Saved entries |
# # # #

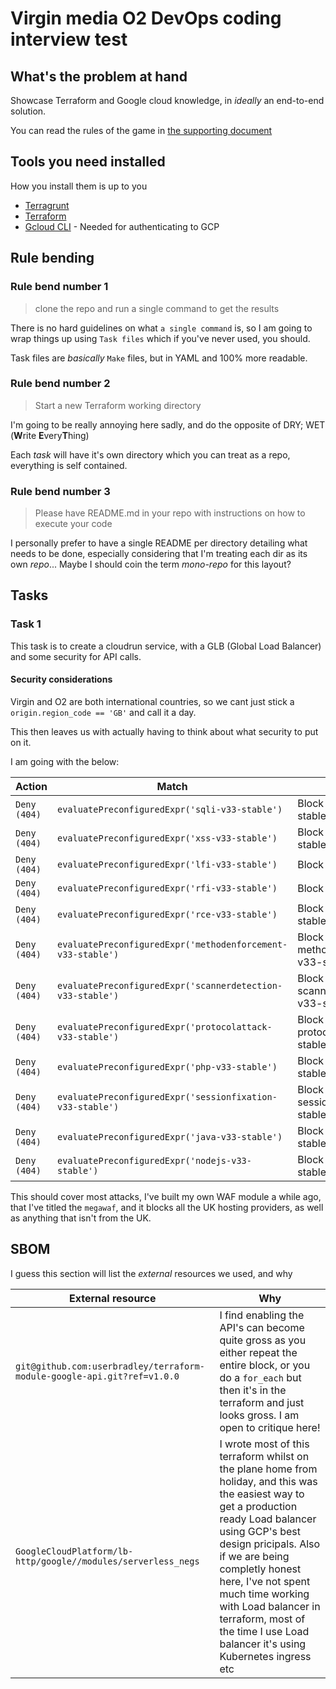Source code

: # Virgin media O2 DevOps coding interview test

## What's the problem at hand

Showcase Terraform and Google cloud knowledge, in _ideally_ an end-to-end solution.

You can read the rules of the game in [the supporting document](test.md)

## Tools you need installed

How you install them is up to you

* [Terragrunt](https://github.com/warrensbox/tgswitch)
* [Terraform](https://tfswitch.warrensbox.com/Install/)
* [Gcloud CLI](https://cloud.google.com/sdk/docs/install) - Needed for authenticating to GCP


## Rule bending

### Rule bend number 1

> clone the repo and run a single command to get the results

There is no hard guidelines on what `a single command` is, so I am going to wrap things up using `Task files` which if you've never used, you should.

Task files are _basically_ `Make` files, but in YAML and 100% more readable.

### Rule bend number 2

> Start a new Terraform working directory

I'm going to be really annoying here sadly, and do the opposite of DRY; WET (**W**rite **E**very**T**hing)

Each _task_ will have it's own directory which you can treat as a repo, everything is self contained.

### Rule bend number 3

> Please have README.md in your repo with instructions on how to execute your code

I personally prefer to have a single README per directory detailing what needs to be done, especially considering that I'm
treating each dir as its own _repo_... Maybe I should coin the term _mono-repo_ for this layout?

## Tasks

### Task 1

This task is to create a cloudrun service, with a GLB (Global Load Balancer) and some security for API calls.

#### Security considerations

Virgin and O2 are both international countries, so we cant just stick a `origin.region_code == 'GB'` and call it a day.

This then leaves us with actually having to think about what security to put on it.

I am going with the below:


| Action       | Match                                                       | Type                               |
|--------------|-------------------------------------------------------------|------------------------------------|
| `Deny (404)` | `evaluatePreconfiguredExpr('sqli-v33-stable')`              | Block sqli-v33-stable              |
| `Deny (404)` | `evaluatePreconfiguredExpr('xss-v33-stable')`               | Block xss-v33-stable               |
| `Deny (404)` | `evaluatePreconfiguredExpr('lfi-v33-stable')`               | Block lfi-v33-stable               |
| `Deny (404)` | `evaluatePreconfiguredExpr('rfi-v33-stable')`               | Block rfi-v33-stable               |
| `Deny (404)` | `evaluatePreconfiguredExpr('rce-v33-stable')`               | Block rce-v33-stable               |
| `Deny (404)` | `evaluatePreconfiguredExpr('methodenforcement-v33-stable')` | Block methodenforcement-v33-stable |
| `Deny (404)` | `evaluatePreconfiguredExpr('scannerdetection-v33-stable')`  | Block scannerdetection-v33-stable  |
| `Deny (404)` | `evaluatePreconfiguredExpr('protocolattack-v33-stable')`    | Block protocolattack-v33-stable    |
| `Deny (404)` | `evaluatePreconfiguredExpr('php-v33-stable')`               | Block php-v33-stable               |
| `Deny (404)` | `evaluatePreconfiguredExpr('sessionfixation-v33-stable')`   | Block sessionfixation-v33-stable   |
| `Deny (404)` | `evaluatePreconfiguredExpr('java-v33-stable')`              | Block java-v33-stable              |
| `Deny (404)` | `evaluatePreconfiguredExpr('nodejs-v33-stable')`            | Block nodejs-v33-stable            |

This should cover most attacks, I've built my own WAF module a while ago, that I've titled the `megawaf`, and it blocks all the
UK hosting providers, as well as anything that isn't from the UK. <!-- If you want access to that one, hire me -->

## SBOM

I guess this section will list the _external_ resources we used, and why

| External resource                                                       | Why                                                                                                                                                                                                                                                                                                                                                                |
|-------------------------------------------------------------------------|--------------------------------------------------------------------------------------------------------------------------------------------------------------------------------------------------------------------------------------------------------------------------------------------------------------------------------------------------------------------|
| `git@github.com:userbradley/terraform-module-google-api.git?ref=v1.0.0` | I find enabling the API's can become quite gross as you either repeat the entire block, or you do a `for_each` but then it's in the terraform and just looks gross. I am open to critique here!                                                                                                                                                                    |
| `GoogleCloudPlatform/lb-http/google//modules/serverless_negs`           | I wrote most of this terraform whilst on the plane home from holiday, and this was the easiest way to get a production ready Load balancer using GCP's best design pricipals. Also if we are being completly honest here, I've not spent much time working with Load balancer in terraform, most of the time I use Load balancer it's using Kubernetes ingress etc |
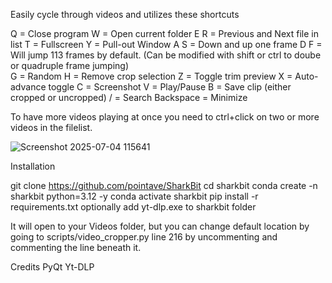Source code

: Easily cycle through videos and utilizes these shortcuts

Q =   Close program
W =   Open current folder
E R = Previous and Next file in list
T =   Fullscreen
Y =   Pull-out Window
A S = Down and up one frame
D F = Will jump 113 frames by default. (Can be modified with shift or ctrl to doube or quadruple frame jumping)  
G =   Random
H =   Remove crop selection
Z =   Toggle trim preview
X =   Auto-advance toggle
C =   Screenshot
V =   Play/Pause
B =   Save clip  (either cropped or uncropped)
/ =   Search
Backspace = Minimize

To have more videos playing at once you need to ctrl+click on two or more videos in the filelist.

![Screenshot 2025-07-04 115641](https://github.com/user-attachments/assets/07fc67da-8e1d-4623-9879-4fc1a0ced63a)

Installation

git clone https://github.com/pointave/SharkBit
cd sharkbit
conda create -n sharkbit python=3.12 -y
conda activate sharkbit
pip install -r requirements.txt
optionally add yt-dlp.exe to sharkbit folder

It will open to your Videos folder, but you can change default location by going to scripts/video_cropper.py    line 216  by uncommenting and commenting the line beneath it.

Credits
PyQt
Yt-DLP
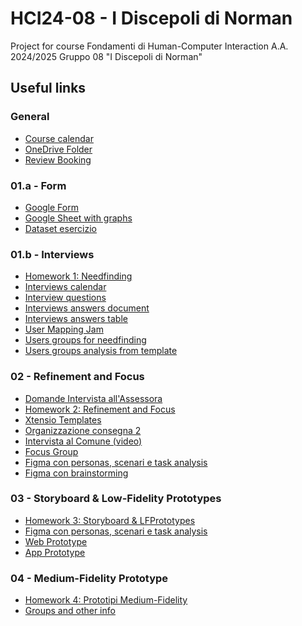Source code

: # HCI24-08 - I Discepoli di Norman
Project for course Fondamenti di Human-Computer Interaction A.A. 2024/2025 Gruppo 08 "I Discepoli di Norman"

<h2>Useful links</h2>

<h3>General</h3>

* [Course calendar](https://docs.google.com/spreadsheets/d/1M_SUrRKm9PU0jqc5yymdn7SbBcqqhFENlhLJNk0iOeU/edit?usp=sharing)
* [OneDrive Folder](https://polimi365-my.sharepoint.com/shared?id=%2Fpersonal%2F10771954%5Fpolimi%5Fit%2FDocuments%2FHuman%2DComputer%20Interaction&listurl=%2Fpersonal%2F10771954%5Fpolimi%5Fit%2FDocuments)
* [Review Booking](https://docs.google.com/spreadsheets/d/1bUEev_bgPnlF7k2So-3WVfrXRvhsT6oa6bVnm_aCfDU/edit?gid=1231170709#gid=1231170709)

<h3>01.a - Form</h3>

* [Google Form](https://forms.gle/WVAMH16uJGw6F2Jj7)
* [Google Sheet with graphs](https://docs.google.com/spreadsheets/d/130QcHR4Oc3DtEAcvxQkfM98sfTjPhIKeRjfk3MHMUbE/edit?usp=sharing)
* [Dataset esercizio](https://docs.google.com/document/d/1jVIqQmBYIufGpliFe61FsjmdcHN5wi-p/edit?usp=sharing&ouid=109686903977756059308&rtpof=true&sd=true)

<h3>01.b - Interviews</h3>

* [Homework 1: Needfinding](https://docs.google.com/document/d/1L-OfIaDl7AQUmAnwSZj2Lh3Zmyfaduoh/edit?usp=sharing&ouid=101192016347473430286&rtpof=true&sd=true)
* [Interviews calendar](https://docs.google.com/spreadsheets/d/1uRdan2ZB-wEE2JUlIbiXemXsnmw2iOsiYlFtNuVcxWU/edit?gid=0#gid=0)
* [Interview questions](https://docs.google.com/document/d/1EGdVpHBL9-leMw78sWCqmyDzhsqaRYL1d93MWT_XPsI/edit?usp=sharing)
* [Interviews answers document](https://docs.google.com/document/d/14xaC1ZSRl0_zvAmj2-6FrEs9C-cDkynfBbA3XHe0Gvg/edit?usp=sharing)
* [Interviews answers table](https://docs.google.com/spreadsheets/d/1Ue5aNF-DA4_kQ2AHTtH5NNPFstoeDtyOOgbJyq0GAXM/edit?usp=sharing)
* [User Mapping Jam](https://www.figma.com/board/4u6Fge1BaQCsR3qxkpB2ME/Untitled?node-id=0-1&t=pUE8hrMNSDidOxyR-1)
* [Users groups for needfinding](https://docs.google.com/document/d/1Uf3O8jUfAHhm_t7L0dthuxd_JUW5lDpoPZfVXP74L3g/edit?usp=sharing)
* [Users groups analysis from template](https://docs.google.com/spreadsheets/d/1eWkC7ybfG9k-qC0n_p61JBYKLa3ZsWYU/edit?usp=sharing&ouid=109686903977756059308&rtpof=true&sd=true)
  
<h3>02 - Refinement and Focus</h3>

* [Domande Intervista all'Assessora](https://docs.google.com/document/d/1_b15x0SDMrwC3VGBVp8_2rWWFXcW0KhWew6Zq-JcRA4/edit?usp=sharing)
* [Homework 2: Refinement and Focus](https://docs.google.com/document/d/1yfjb8aiYY0oBR9UuriafQSIdraElrhlT/edit?usp=sharing&ouid=101192016347473430286&rtpof=true&sd=true)
* [Xtensio Templates](https://xtensio.com/templates/)
* [Organizzazione consegna 2](https://docs.google.com/document/d/15lyGKtNk7S3L6MDMJwC6XR_9sYVoIBP5g4uGdnUp9Q4/edit?usp=sharing)
* [Intervista al Comune (video)](https://drive.google.com/file/d/1ZvwckrhoEQwdwPSkBj1avbF7inmmBXmm/view?usp=sharing)
* [Focus Group](https://docs.google.com/document/d/1a_HD3ll-RnF0B8_6xBZ6EDT7N7jplCvrcHBb2r-xyCU/edit?tab=t.0#heading=h.mpppt3kfnvx)
* [Figma con personas, scenari e task analysis](https://www.figma.com/design/qKmcI3s3g8ke1sle3tozmU/Personas-e-scenari?node-id=0-1&t=DM8kZ3xflFBsn11R-1)
* [Figma con brainstorming](https://www.figma.com/board/fdDNjSkG5vJwfZuHgdZE3B/Brainstorming-Bisogni-Soluzioni-e-Nome?node-id=0-1&t=aDMFWfRXnQYS14IT-1)

<h3>03 - Storyboard & Low-Fidelity Prototypes </h3>

* [Homework 3: Storyboard & LFPrototypes](https://docs.google.com/document/d/1Ti7Me344w-s-syKwv9NNagVoDLAa9HpS/edit)
* [Figma con personas, scenari e task analysis](https://www.figma.com/design/qKmcI3s3g8ke1sle3tozmU/Personas-e-scenari?node-id=0-1&t=DM8kZ3xflFBsn11R-1)
* [Web Prototype](https://www.figma.com/design/OghGLXV4DjVX6F6Sr3nEMR/Prototipi-MF?node-id=0-1&node-type=canvas&t=3j31SPdpkzeqi6Ix-0)
* [App Prototype](https://www.figma.com/proto/OghGLXV4DjVX6F6Sr3nEMR?node-id=2-2&t=3zS1HiLcoD7Z6jDK-6)

<h3>04 - Medium-Fidelity Prototype </h3>

* [Homework 4: Prototipi Medium-Fidelity](https://docs.google.com/document/d/1FHB8MsNXWwVJ639Do0mnqQArOcTX3K7A/edit?usp=sharing&ouid=101192016347473430286&rtpof=true&sd=true)
* [Groups and other info](https://docs.google.com/spreadsheets/d/1bUEev_bgPnlF7k2So-3WVfrXRvhsT6oa6bVnm_aCfDU/edit?usp=sharing)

# # # #

EXERCISE OBJECTIVE | Although the records above contain pictures, the copy must not; set down exactly the lines from the one with "pip install -r requirements.txt" up to and including the one with "Project for course".

PROBLEM SOLUTION |
pip install -r requirements.txt
optionally add yt-dlp.exe to sharkbit folder

It will open to your Videos folder, but you can change default location by going to scripts/video_cropper.py    line 216  by uncommenting and commenting the line beneath it.

Credits
PyQt
Yt-DLP
Source code

: # HCI24-08 - I Discepoli di Norman
Project for course Fondamenti di Human-Computer Interaction A.A. 2024/2025 Gruppo 08 "I Discepoli di Norman"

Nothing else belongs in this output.